◆ Collected data
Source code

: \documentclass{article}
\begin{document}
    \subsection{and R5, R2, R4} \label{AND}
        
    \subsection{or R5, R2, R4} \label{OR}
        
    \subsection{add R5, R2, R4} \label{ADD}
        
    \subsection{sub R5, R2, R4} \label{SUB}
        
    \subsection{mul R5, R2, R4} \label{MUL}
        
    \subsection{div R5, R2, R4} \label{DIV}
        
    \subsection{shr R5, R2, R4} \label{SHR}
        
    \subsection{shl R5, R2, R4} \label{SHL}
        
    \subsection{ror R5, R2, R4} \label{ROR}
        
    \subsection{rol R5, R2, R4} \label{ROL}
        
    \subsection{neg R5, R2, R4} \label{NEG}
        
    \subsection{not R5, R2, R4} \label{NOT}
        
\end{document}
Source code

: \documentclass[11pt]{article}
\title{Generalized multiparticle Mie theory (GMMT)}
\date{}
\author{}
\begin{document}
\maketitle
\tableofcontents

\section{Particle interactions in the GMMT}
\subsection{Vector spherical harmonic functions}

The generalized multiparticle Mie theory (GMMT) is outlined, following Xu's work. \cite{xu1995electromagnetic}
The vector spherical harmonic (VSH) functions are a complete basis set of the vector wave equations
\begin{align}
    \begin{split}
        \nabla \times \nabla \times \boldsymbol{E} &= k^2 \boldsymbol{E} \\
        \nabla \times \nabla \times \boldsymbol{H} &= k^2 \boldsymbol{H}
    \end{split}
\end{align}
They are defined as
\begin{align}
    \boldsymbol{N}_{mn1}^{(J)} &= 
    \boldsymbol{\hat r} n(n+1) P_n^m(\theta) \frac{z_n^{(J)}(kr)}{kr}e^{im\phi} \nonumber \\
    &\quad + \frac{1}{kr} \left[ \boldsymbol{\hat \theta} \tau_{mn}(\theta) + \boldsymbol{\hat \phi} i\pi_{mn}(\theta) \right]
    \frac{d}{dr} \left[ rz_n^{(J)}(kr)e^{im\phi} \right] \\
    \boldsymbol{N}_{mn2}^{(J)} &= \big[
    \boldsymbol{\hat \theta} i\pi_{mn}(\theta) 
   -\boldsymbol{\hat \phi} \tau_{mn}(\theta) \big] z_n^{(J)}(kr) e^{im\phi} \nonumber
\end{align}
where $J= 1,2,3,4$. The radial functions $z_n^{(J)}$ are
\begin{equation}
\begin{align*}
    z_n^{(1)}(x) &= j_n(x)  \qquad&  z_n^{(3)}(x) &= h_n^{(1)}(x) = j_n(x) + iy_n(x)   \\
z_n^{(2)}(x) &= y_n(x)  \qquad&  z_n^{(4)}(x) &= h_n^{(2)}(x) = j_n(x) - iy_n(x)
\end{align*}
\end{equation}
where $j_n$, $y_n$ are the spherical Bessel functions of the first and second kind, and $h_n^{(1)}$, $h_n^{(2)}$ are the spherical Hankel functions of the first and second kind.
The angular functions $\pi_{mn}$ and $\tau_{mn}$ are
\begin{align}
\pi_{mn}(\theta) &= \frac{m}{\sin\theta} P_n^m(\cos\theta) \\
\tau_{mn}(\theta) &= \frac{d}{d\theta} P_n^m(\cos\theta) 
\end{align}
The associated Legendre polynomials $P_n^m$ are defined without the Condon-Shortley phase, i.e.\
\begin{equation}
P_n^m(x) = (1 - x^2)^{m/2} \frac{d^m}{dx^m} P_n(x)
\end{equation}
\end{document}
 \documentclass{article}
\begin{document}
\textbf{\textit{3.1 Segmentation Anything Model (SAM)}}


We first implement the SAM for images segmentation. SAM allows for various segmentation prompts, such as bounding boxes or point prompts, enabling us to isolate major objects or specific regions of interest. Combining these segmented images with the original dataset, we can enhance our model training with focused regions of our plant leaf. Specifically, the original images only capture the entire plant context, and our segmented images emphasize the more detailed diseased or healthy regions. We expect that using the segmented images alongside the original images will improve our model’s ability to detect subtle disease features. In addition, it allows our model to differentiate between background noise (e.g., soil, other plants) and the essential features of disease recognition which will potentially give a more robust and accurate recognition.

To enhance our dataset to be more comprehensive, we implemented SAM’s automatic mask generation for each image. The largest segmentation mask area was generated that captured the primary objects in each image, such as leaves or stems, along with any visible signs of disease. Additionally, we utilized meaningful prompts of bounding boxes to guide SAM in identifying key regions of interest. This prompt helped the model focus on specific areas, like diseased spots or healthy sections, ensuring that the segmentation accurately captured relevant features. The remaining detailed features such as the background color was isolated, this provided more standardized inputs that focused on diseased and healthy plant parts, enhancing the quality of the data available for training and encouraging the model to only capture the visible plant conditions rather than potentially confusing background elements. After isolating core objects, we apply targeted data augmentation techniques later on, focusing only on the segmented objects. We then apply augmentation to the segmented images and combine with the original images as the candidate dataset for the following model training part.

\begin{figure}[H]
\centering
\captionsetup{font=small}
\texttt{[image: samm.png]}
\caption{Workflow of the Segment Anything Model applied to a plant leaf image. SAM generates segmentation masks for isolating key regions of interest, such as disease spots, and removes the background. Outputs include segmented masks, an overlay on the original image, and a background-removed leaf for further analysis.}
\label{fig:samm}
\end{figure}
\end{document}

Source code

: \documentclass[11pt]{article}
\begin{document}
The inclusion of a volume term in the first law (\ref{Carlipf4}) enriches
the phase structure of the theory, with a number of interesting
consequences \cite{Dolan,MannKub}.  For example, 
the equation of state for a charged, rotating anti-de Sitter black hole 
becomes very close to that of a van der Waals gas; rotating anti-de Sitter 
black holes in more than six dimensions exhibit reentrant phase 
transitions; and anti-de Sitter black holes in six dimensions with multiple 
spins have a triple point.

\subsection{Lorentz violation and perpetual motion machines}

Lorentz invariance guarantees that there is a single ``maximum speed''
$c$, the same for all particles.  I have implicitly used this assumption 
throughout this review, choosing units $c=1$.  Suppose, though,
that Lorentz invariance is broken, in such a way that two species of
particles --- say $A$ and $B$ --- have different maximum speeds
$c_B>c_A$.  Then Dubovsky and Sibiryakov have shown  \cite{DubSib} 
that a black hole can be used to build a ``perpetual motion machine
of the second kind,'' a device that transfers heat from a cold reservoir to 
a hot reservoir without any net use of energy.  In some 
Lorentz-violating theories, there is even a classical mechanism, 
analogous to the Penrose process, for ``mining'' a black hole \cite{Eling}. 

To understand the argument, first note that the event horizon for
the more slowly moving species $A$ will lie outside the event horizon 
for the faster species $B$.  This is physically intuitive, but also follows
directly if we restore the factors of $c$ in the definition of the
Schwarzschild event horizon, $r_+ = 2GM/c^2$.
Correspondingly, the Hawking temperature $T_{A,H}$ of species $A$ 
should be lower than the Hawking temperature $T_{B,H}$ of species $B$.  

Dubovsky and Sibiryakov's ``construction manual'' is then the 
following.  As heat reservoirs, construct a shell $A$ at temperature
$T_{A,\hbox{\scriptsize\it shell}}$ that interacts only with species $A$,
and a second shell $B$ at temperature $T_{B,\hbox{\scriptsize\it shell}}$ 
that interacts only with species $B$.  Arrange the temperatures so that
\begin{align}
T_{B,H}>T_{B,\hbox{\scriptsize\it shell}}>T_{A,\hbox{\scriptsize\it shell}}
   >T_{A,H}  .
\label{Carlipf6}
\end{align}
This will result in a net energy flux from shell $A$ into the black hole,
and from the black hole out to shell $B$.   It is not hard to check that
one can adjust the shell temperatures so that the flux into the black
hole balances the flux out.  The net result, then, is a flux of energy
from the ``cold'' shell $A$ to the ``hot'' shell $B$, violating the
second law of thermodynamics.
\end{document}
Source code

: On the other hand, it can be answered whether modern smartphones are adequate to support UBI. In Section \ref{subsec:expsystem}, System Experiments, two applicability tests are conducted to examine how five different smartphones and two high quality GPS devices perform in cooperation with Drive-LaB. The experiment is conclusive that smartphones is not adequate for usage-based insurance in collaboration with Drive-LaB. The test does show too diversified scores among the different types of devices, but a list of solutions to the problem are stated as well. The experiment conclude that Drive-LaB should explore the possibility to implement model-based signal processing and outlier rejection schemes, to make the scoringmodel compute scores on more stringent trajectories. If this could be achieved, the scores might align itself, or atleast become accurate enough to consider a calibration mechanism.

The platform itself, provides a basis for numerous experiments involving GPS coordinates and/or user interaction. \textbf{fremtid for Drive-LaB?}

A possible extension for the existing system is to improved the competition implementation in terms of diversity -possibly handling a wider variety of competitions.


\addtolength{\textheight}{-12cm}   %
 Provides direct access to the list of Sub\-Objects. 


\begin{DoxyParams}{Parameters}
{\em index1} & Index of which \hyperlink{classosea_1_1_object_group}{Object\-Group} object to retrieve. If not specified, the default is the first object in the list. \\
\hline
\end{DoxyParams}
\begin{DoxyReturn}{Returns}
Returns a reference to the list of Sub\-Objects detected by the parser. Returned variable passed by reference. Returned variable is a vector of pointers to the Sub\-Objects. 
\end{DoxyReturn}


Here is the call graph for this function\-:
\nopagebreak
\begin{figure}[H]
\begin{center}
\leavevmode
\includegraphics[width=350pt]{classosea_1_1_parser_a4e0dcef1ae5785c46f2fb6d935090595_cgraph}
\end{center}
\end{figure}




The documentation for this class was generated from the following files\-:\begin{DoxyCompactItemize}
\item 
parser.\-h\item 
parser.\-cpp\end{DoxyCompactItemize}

◆ YOUR GOAL
If a line in the records above holds the string "without", copy it out.

◆ EXERCISE OUTPUT
The associated Legendre polynomials $P_n^m$ are defined without the Condon-Shortley phase, i.e.\
a hot reservoir without any net use of energy.  In some 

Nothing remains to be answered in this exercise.